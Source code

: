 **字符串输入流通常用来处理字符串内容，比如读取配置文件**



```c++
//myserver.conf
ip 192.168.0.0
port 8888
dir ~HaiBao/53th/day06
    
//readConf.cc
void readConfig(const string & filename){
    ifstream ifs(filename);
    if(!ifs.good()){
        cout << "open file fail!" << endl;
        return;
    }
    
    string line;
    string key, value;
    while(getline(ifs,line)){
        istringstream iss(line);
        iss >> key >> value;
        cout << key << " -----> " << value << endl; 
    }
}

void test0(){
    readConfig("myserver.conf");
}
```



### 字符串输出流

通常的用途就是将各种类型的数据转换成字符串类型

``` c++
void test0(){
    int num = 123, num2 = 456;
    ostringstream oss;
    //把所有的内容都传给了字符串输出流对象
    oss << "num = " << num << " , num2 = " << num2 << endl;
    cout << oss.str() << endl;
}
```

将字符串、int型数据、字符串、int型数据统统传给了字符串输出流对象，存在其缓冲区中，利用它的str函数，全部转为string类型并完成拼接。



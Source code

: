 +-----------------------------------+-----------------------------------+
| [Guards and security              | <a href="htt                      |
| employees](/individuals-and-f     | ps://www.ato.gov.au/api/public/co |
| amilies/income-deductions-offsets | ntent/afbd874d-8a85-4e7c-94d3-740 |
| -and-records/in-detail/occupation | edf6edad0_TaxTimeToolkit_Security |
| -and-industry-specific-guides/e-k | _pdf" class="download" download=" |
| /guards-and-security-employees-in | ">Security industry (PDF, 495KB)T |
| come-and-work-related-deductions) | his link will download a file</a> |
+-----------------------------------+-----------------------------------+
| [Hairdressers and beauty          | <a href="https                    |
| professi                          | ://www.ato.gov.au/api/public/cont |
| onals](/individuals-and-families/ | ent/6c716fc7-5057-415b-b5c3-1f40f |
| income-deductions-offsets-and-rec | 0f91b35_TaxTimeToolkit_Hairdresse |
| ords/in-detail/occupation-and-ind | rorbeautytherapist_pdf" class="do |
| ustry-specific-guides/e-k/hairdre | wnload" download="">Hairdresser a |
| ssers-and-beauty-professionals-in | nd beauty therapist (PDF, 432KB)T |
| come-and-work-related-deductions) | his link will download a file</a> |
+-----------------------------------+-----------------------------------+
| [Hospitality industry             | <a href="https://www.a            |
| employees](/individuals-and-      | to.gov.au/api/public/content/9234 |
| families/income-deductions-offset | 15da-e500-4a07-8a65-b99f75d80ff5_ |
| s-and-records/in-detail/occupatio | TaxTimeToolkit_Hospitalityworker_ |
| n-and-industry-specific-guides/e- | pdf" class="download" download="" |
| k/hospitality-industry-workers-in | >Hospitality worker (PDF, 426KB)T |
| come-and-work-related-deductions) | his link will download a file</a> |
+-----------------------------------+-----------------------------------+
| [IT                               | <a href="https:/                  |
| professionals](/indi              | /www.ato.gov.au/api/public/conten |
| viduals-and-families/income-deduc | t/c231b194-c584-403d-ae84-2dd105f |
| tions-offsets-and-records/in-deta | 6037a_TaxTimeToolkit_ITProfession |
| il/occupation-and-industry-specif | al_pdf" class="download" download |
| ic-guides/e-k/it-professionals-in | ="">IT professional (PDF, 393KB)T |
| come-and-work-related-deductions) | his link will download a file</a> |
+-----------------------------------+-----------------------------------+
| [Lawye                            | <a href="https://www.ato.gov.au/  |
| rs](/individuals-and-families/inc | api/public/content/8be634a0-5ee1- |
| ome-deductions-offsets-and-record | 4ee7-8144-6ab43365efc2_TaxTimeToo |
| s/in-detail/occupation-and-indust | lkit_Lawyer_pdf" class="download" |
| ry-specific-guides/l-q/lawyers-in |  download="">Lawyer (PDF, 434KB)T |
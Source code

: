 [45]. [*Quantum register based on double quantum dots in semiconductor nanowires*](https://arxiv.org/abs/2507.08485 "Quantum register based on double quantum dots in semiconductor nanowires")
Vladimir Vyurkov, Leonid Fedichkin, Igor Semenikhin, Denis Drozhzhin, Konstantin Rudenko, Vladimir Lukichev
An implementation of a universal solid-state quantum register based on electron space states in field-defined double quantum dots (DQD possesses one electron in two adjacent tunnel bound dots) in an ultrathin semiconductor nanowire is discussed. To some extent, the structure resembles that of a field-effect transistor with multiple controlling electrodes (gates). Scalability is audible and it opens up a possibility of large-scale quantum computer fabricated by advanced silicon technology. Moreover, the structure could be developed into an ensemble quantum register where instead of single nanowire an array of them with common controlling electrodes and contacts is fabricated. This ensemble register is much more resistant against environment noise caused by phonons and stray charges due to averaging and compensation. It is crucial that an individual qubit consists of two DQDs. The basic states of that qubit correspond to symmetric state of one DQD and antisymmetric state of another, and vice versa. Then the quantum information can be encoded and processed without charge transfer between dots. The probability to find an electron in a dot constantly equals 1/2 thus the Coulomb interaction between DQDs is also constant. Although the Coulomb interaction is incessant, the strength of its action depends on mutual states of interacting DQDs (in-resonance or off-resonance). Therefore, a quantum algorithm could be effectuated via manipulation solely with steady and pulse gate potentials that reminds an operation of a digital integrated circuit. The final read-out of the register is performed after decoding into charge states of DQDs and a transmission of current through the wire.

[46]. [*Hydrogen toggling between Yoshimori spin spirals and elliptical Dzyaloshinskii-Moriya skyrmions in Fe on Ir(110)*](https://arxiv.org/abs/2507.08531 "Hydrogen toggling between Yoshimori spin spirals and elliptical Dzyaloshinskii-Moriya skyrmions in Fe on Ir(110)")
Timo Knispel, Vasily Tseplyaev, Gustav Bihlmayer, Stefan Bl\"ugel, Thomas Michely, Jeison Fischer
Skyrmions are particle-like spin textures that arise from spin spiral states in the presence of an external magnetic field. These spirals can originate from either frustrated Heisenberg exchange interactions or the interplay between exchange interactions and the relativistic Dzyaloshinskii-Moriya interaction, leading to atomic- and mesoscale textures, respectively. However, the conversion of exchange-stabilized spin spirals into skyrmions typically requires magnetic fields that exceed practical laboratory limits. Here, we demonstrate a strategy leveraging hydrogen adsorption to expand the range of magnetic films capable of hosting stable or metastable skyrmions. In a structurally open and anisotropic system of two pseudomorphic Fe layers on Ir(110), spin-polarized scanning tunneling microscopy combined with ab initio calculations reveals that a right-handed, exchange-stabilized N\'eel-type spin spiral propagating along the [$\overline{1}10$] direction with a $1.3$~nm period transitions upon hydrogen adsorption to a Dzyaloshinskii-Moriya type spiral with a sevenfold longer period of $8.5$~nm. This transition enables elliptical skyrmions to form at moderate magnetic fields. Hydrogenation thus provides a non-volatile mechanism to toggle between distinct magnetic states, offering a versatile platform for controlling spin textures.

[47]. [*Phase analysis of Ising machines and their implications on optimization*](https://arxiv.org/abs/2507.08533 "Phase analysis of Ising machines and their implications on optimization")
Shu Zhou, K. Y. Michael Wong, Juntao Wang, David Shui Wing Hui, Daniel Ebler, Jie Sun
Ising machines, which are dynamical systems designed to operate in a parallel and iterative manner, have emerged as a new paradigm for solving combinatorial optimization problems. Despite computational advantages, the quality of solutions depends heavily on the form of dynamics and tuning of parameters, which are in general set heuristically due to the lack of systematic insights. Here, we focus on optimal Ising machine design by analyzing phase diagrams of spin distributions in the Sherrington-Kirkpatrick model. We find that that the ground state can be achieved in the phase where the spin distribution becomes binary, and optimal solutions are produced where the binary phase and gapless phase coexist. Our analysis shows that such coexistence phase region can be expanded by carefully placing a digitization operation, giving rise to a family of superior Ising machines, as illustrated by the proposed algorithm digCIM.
◆ ◆ ◆
Give back the whole listing exactly.

• **Answer box**
Source code

: **字符串输入流通常用来处理字符串内容，比如读取配置文件**



```c++
//myserver.conf
ip 192.168.0.0
port 8888
dir ~HaiBao/53th/day06
    
//readConf.cc
void readConfig(const string & filename){
    ifstream ifs(filename);
    if(!ifs.good()){
        cout << "open file fail!" << endl;
        return;
    }
    
    string line;
    string key, value;
    while(getline(ifs,line)){
        istringstream iss(line);
        iss >> key >> value;
        cout << key << " -----> " << value << endl; 
    }
}

void test0(){
    readConfig("myserver.conf");
}
```



### 字符串输出流

通常的用途就是将各种类型的数据转换成字符串类型

``` c++
void test0(){
    int num = 123, num2 = 456;
    ostringstream oss;
    //把所有的内容都传给了字符串输出流对象
    oss << "num = " << num << " , num2 = " << num2 << endl;
    cout << oss.str() << endl;
}
```

将字符串、int型数据、字符串、int型数据统统传给了字符串输出流对象，存在其缓冲区中，利用它的str函数，全部转为string类型并完成拼接。



Source code

: +-----------------------------------+-----------------------------------+
| [Guards and security              | <a href="htt                      |
| employees](/individuals-and-f     | ps://www.ato.gov.au/api/public/co |
| amilies/income-deductions-offsets | ntent/afbd874d-8a85-4e7c-94d3-740 |
| -and-records/in-detail/occupation | edf6edad0_TaxTimeToolkit_Security |
| -and-industry-specific-guides/e-k | _pdf" class="download" download=" |
| /guards-and-security-employees-in | ">Security industry (PDF, 495KB)T |
| come-and-work-related-deductions) | his link will download a file</a> |
+-----------------------------------+-----------------------------------+
| [Hairdressers and beauty          | <a href="https                    |
| professi                          | ://www.ato.gov.au/api/public/cont |
| onals](/individuals-and-families/ | ent/6c716fc7-5057-415b-b5c3-1f40f |
| income-deductions-offsets-and-rec | 0f91b35_TaxTimeToolkit_Hairdresse |
| ords/in-detail/occupation-and-ind | rorbeautytherapist_pdf" class="do |
| ustry-specific-guides/e-k/hairdre | wnload" download="">Hairdresser a |
| ssers-and-beauty-professionals-in | nd beauty therapist (PDF, 432KB)T |
| come-and-work-related-deductions) | his link will download a file</a> |
+-----------------------------------+-----------------------------------+
| [Hospitality industry             | <a href="https://www.a            |
| employees](/individuals-and-      | to.gov.au/api/public/content/9234 |
| families/income-deductions-offset | 15da-e500-4a07-8a65-b99f75d80ff5_ |
| s-and-records/in-detail/occupatio | TaxTimeToolkit_Hospitalityworker_ |
| n-and-industry-specific-guides/e- | pdf" class="download" download="" |
| k/hospitality-industry-workers-in | >Hospitality worker (PDF, 426KB)T |
| come-and-work-related-deductions) | his link will download a file</a> |
+-----------------------------------+-----------------------------------+
| [IT                               | <a href="https:/                  |
| professionals](/indi              | /www.ato.gov.au/api/public/conten |
| viduals-and-families/income-deduc | t/c231b194-c584-403d-ae84-2dd105f |
| tions-offsets-and-records/in-deta | 6037a_TaxTimeToolkit_ITProfession |
| il/occupation-and-industry-specif | al_pdf" class="download" download |
| ic-guides/e-k/it-professionals-in | ="">IT professional (PDF, 393KB)T |
| come-and-work-related-deductions) | his link will download a file</a> |
+-----------------------------------+-----------------------------------+
| [Lawye                            | <a href="https://www.ato.gov.au/  |
| rs](/individuals-and-families/inc | api/public/content/8be634a0-5ee1- |
| ome-deductions-offsets-and-record | 4ee7-8144-6ab43365efc2_TaxTimeToo |
| s/in-detail/occupation-and-indust | lkit_Lawyer_pdf" class="download" |
| ry-specific-guides/l-q/lawyers-in |  download="">Lawyer (PDF, 434KB)T |
Source code

: [45]. [*Quantum register based on double quantum dots in semiconductor nanowires*](https://arxiv.org/abs/2507.08485 "Quantum register based on double quantum dots in semiconductor nanowires")
Vladimir Vyurkov, Leonid Fedichkin, Igor Semenikhin, Denis Drozhzhin, Konstantin Rudenko, Vladimir Lukichev
An implementation of a universal solid-state quantum register based on electron space states in field-defined double quantum dots (DQD possesses one electron in two adjacent tunnel bound dots) in an ultrathin semiconductor nanowire is discussed. To some extent, the structure resembles that of a field-effect transistor with multiple controlling electrodes (gates). Scalability is audible and it opens up a possibility of large-scale quantum computer fabricated by advanced silicon technology. Moreover, the structure could be developed into an ensemble quantum register where instead of single nanowire an array of them with common controlling electrodes and contacts is fabricated. This ensemble register is much more resistant against environment noise caused by phonons and stray charges due to averaging and compensation. It is crucial that an individual qubit consists of two DQDs. The basic states of that qubit correspond to symmetric state of one DQD and antisymmetric state of another, and vice versa. Then the quantum information can be encoded and processed without charge transfer between dots. The probability to find an electron in a dot constantly equals 1/2 thus the Coulomb interaction between DQDs is also constant. Although the Coulomb interaction is incessant, the strength of its action depends on mutual states of interacting DQDs (in-resonance or off-resonance). Therefore, a quantum algorithm could be effectuated via manipulation solely with steady and pulse gate potentials that reminds an operation of a digital integrated circuit. The final read-out of the register is performed after decoding into charge states of DQDs and a transmission of current through the wire.

[46]. [*Hydrogen toggling between Yoshimori spin spirals and elliptical Dzyaloshinskii-Moriya skyrmions in Fe on Ir(110)*](https://arxiv.org/abs/2507.08531 "Hydrogen toggling between Yoshimori spin spirals and elliptical Dzyaloshinskii-Moriya skyrmions in Fe on Ir(110)")
Timo Knispel, Vasily Tseplyaev, Gustav Bihlmayer, Stefan Bl\"ugel, Thomas Michely, Jeison Fischer
Skyrmions are particle-like spin textures that arise from spin spiral states in the presence of an external magnetic field. These spirals can originate from either frustrated Heisenberg exchange interactions or the interplay between exchange interactions and the relativistic Dzyaloshinskii-Moriya interaction, leading to atomic- and mesoscale textures, respectively. However, the conversion of exchange-stabilized spin spirals into skyrmions typically requires magnetic fields that exceed practical laboratory limits. Here, we demonstrate a strategy leveraging hydrogen adsorption to expand the range of magnetic films capable of hosting stable or metastable skyrmions. In a structurally open and anisotropic system of two pseudomorphic Fe layers on Ir(110), spin-polarized scanning tunneling microscopy combined with ab initio calculations reveals that a right-handed, exchange-stabilized N\'eel-type spin spiral propagating along the [$\overline{1}10$] direction with a $1.3$~nm period transitions upon hydrogen adsorption to a Dzyaloshinskii-Moriya type spiral with a sevenfold longer period of $8.5$~nm. This transition enables elliptical skyrmions to form at moderate magnetic fields. Hydrogenation thus provides a non-volatile mechanism to toggle between distinct magnetic states, offering a versatile platform for controlling spin textures.

[47]. [*Phase analysis of Ising machines and their implications on optimization*](https://arxiv.org/abs/2507.08533 "Phase analysis of Ising machines and their implications on optimization")
Shu Zhou, K. Y. Michael Wong, Juntao Wang, David Shui Wing Hui, Daniel Ebler, Jie Sun
Ising machines, which are dynamical systems designed to operate in a parallel and iterative manner, have emerged as a new paradigm for solving combinatorial optimization problems. Despite computational advantages, the quality of solutions depends heavily on the form of dynamics and tuning of parameters, which are in general set heuristically due to the lack of systematic insights. Here, we focus on optimal Ising machine design by analyzing phase diagrams of spin distributions in the Sherrington-Kirkpatrick model. We find that that the ground state can be achieved in the phase where the spin distribution becomes binary, and optimal solutions are produced where the binary phase and gapless phase coexist. Our analysis shows that such coexistence phase region can be expanded by carefully placing a digitization operation, giving rise to a family of superior Ising machines, as illustrated by the proposed algorithm digCIM.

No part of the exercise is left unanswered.